Records
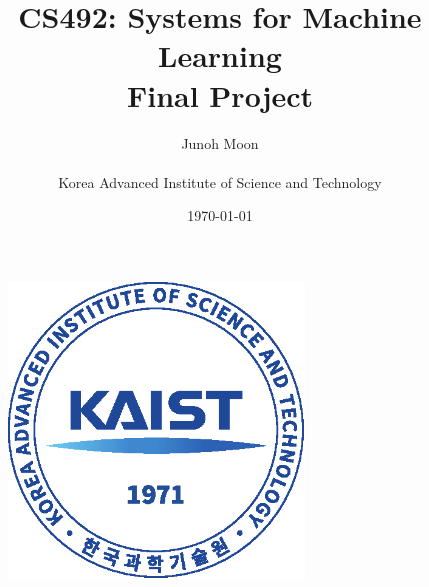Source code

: \documentclass[a4paper,12pt]{article}
\begin{document}
\title{CS492: Systems for Machine Learning\\\large Final Project}
\author{Junoh Moon\\\\Korea Advanced Institute of Science and Technology}
\date{\today}

\begin{figure}[!b]
	\centering
	\includegraphics[width=0.7\textwidth]{./kaist_emblem2.eps}
\end{figure}

\maketitle
\thispagestyle{empty} %
\newpage
\end{document}
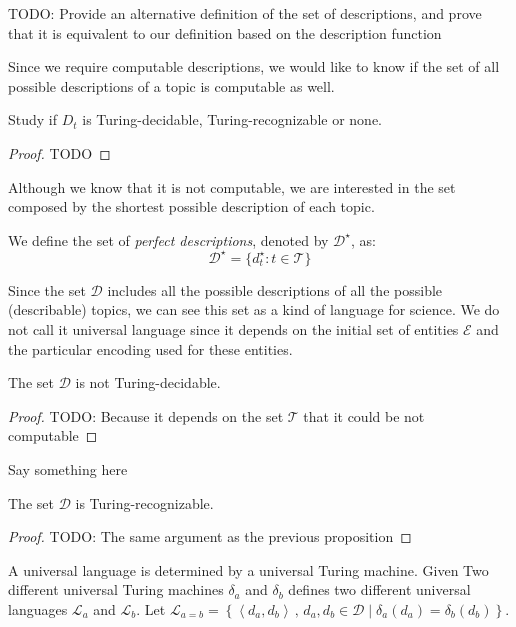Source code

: {\color{red} TODO: Provide an alternative definition of the set of descriptions, and prove that it is equivalent to our definition based on the description function}

Since we require computable descriptions, we would like to know if the set of all possible descriptions of a topic is computable as well.

\begin{proposition}
Study if $D_{t}$ is Turing-decidable, Turing-recognizable or none.
\end{proposition}
\begin{proof}
{\color{red} TODO}
\end{proof}

Although we know that it is not computable, we are interested in the set composed by the shortest possible description of each topic.

\begin{definition}
We define the set of \emph{perfect descriptions}, denoted by $\mathcal{D}^\star$, as:
\[
\mathcal{D}^\star = \{ d_t^\star : t \in \mathcal{T} \}
\]
\end{definition}

Since the set $\mathcal{D}$ includes all the possible descriptions of all the possible (describable) topics, we can see this set as a kind of language for science. We do not call it universal language since it depends on the initial set of entities $\mathcal{E}$ and the particular encoding used for these entities.

\begin{proposition}
The set $\mathcal{D}$ is not Turing-decidable.
\end{proposition}
\begin{proof}
{\color{red} TODO: Because it depends on the set $\mathcal{T}$ that it could be not computable}
\end{proof}

Say something here

\begin{proposition}
The set $\mathcal{D}$ is Turing-recognizable.
\end{proposition}
\begin{proof}
{\color{red} TODO: The same argument as the previous proposition}
\end{proof}

A universal language is determined by a universal Turing machine. Given Two different universal Turing machines $\delta_{a}$ and $\delta_{b}$ defines two different universal languages $\mathcal{L}_{a}$ and $\mathcal{L}_{b}$. Let $\mathcal{L}_{a=b}=\left\{ \left\langle d_{a},d_{b}\right\rangle \,,\,d_{a},d_{b}\in\mathcal{D}\mid\delta_{a}\left(d_{a}\right)=\delta_{b}\left(d_{b}\right)\right\}$.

What is being asked
Exact copies of the lines from the one with "TODO: The same" through the final line of the listing should be returned, and no other lines.

Completed exercise
{\color{red} TODO: The same argument as the previous proposition}
\end{proof}

A universal language is determined by a universal Turing machine. Given Two different universal Turing machines $\delta_{a}$ and $\delta_{b}$ defines two different universal languages $\mathcal{L}_{a}$ and $\mathcal{L}_{b}$. Let $\mathcal{L}_{a=b}=\left\{ \left\langle d_{a},d_{b}\right\rangle \,,\,d_{a},d_{b}\in\mathcal{D}\mid\delta_{a}\left(d_{a}\right)=\delta_{b}\left(d_{b}\right)\right\}$.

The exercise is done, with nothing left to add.